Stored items
+ + + + +

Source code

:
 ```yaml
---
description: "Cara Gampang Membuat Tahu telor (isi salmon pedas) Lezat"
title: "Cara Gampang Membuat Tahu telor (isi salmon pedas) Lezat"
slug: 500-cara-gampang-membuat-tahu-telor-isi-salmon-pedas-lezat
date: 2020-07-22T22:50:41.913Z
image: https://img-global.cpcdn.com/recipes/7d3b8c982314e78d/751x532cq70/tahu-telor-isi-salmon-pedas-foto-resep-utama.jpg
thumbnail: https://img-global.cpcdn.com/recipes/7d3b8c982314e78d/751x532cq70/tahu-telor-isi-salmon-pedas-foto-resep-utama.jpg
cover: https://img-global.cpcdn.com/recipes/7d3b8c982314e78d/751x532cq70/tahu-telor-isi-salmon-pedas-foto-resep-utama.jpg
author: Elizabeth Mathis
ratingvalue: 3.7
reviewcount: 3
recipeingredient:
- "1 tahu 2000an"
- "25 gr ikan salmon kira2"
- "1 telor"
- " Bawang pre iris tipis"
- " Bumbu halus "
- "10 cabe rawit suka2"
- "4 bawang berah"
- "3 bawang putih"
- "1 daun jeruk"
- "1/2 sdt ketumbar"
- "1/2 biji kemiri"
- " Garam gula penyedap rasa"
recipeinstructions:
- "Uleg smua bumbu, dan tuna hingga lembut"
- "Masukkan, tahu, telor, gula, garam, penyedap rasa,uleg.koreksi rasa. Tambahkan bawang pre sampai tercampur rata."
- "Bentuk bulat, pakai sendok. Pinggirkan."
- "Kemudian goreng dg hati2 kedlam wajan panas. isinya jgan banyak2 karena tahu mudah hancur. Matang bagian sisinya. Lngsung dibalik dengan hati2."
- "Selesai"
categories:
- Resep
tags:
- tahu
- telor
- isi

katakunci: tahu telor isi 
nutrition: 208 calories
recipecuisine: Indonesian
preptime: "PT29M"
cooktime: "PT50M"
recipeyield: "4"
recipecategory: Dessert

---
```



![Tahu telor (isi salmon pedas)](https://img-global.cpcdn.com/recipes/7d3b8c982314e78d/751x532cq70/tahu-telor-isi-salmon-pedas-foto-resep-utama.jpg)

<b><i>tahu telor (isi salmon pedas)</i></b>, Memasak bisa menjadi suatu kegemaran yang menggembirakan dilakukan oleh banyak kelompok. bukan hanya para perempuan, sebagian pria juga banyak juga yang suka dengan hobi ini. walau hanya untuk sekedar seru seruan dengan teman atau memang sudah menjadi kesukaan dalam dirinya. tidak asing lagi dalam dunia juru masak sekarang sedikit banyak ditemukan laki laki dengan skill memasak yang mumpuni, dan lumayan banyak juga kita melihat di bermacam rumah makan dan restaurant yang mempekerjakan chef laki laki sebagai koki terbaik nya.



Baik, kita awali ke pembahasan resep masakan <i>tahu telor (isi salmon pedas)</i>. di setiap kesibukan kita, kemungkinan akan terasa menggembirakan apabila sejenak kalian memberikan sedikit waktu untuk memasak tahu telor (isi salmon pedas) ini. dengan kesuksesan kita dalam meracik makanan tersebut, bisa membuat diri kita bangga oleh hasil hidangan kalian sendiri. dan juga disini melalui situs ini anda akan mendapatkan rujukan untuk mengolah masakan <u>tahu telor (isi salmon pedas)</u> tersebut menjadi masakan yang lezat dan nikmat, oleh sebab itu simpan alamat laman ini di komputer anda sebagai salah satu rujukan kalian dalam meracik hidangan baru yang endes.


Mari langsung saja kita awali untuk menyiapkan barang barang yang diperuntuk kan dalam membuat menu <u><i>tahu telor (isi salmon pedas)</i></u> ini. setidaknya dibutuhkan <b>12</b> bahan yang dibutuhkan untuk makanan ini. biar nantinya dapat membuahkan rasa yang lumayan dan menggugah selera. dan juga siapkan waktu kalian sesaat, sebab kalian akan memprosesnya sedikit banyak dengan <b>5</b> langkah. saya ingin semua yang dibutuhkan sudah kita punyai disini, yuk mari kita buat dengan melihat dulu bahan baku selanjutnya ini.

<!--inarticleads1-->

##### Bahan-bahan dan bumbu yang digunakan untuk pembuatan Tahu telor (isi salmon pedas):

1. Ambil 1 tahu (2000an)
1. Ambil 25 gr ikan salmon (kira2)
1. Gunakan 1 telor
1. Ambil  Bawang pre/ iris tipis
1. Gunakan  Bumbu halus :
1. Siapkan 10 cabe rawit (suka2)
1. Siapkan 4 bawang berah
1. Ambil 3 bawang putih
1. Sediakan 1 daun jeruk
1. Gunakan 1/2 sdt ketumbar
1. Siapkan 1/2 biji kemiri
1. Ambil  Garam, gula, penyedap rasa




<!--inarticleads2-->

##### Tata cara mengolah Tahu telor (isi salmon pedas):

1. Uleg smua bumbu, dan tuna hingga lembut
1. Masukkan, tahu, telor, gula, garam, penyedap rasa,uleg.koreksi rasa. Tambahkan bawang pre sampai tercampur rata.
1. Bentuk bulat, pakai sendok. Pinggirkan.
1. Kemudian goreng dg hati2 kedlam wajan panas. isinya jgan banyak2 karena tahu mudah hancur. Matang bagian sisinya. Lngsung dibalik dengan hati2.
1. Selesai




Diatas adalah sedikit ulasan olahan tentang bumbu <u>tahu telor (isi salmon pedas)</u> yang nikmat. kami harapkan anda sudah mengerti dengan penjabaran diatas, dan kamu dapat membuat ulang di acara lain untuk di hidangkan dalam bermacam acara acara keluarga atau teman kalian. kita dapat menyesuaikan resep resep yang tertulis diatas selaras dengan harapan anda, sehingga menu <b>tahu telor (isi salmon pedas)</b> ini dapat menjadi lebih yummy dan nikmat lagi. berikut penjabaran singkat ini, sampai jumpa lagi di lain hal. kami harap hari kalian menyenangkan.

+ + + + +

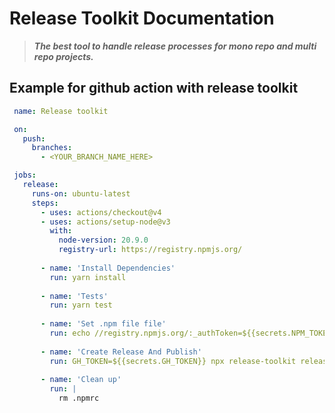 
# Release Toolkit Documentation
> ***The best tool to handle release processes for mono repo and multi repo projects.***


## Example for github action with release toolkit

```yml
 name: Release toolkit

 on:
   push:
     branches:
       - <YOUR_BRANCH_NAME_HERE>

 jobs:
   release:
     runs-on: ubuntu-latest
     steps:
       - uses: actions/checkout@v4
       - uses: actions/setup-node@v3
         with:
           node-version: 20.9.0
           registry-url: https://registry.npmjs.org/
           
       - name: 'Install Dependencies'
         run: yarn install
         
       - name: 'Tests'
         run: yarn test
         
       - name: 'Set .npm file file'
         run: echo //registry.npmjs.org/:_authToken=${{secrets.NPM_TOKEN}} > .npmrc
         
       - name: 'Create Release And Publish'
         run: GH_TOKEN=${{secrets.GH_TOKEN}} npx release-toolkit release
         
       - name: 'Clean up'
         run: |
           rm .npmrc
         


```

+ + + + +

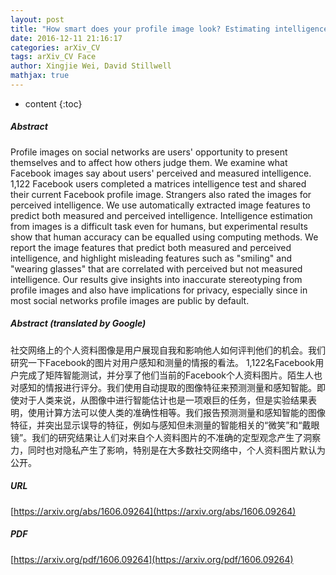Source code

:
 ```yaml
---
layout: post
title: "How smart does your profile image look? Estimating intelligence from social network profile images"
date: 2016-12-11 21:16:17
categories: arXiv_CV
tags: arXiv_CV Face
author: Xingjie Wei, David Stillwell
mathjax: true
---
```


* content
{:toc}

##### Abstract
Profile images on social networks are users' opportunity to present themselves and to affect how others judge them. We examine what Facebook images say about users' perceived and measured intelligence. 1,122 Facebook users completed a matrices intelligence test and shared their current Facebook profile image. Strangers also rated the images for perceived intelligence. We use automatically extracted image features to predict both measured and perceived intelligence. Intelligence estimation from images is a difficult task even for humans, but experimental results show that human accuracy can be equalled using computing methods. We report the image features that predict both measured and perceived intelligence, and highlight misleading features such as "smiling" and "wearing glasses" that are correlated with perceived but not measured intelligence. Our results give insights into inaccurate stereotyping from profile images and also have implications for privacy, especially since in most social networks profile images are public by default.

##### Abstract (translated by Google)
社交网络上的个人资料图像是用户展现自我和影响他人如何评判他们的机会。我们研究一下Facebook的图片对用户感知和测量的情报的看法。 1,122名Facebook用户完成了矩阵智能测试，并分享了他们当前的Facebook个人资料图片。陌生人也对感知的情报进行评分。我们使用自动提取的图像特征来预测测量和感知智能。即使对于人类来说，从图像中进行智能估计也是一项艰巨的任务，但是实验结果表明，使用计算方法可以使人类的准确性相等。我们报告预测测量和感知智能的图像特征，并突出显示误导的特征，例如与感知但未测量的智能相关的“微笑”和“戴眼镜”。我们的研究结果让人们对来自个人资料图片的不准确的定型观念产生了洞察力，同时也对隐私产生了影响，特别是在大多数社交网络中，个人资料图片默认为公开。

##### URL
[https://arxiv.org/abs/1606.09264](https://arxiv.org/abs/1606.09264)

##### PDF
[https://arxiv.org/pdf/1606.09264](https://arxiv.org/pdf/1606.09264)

+ + + + +

What the task requires:
If a line in the entries holds the string "panas", copy it.

Response to this exercise:
- "Kemudian goreng dg hati2 kedlam wajan panas. isinya jgan banyak2 karena tahu mudah hancur. Matang bagian sisinya. Lngsung dibalik dengan hati2."
1. Kemudian goreng dg hati2 kedlam wajan panas. isinya jgan banyak2 karena tahu mudah hancur. Matang bagian sisinya. Lngsung dibalik dengan hati2.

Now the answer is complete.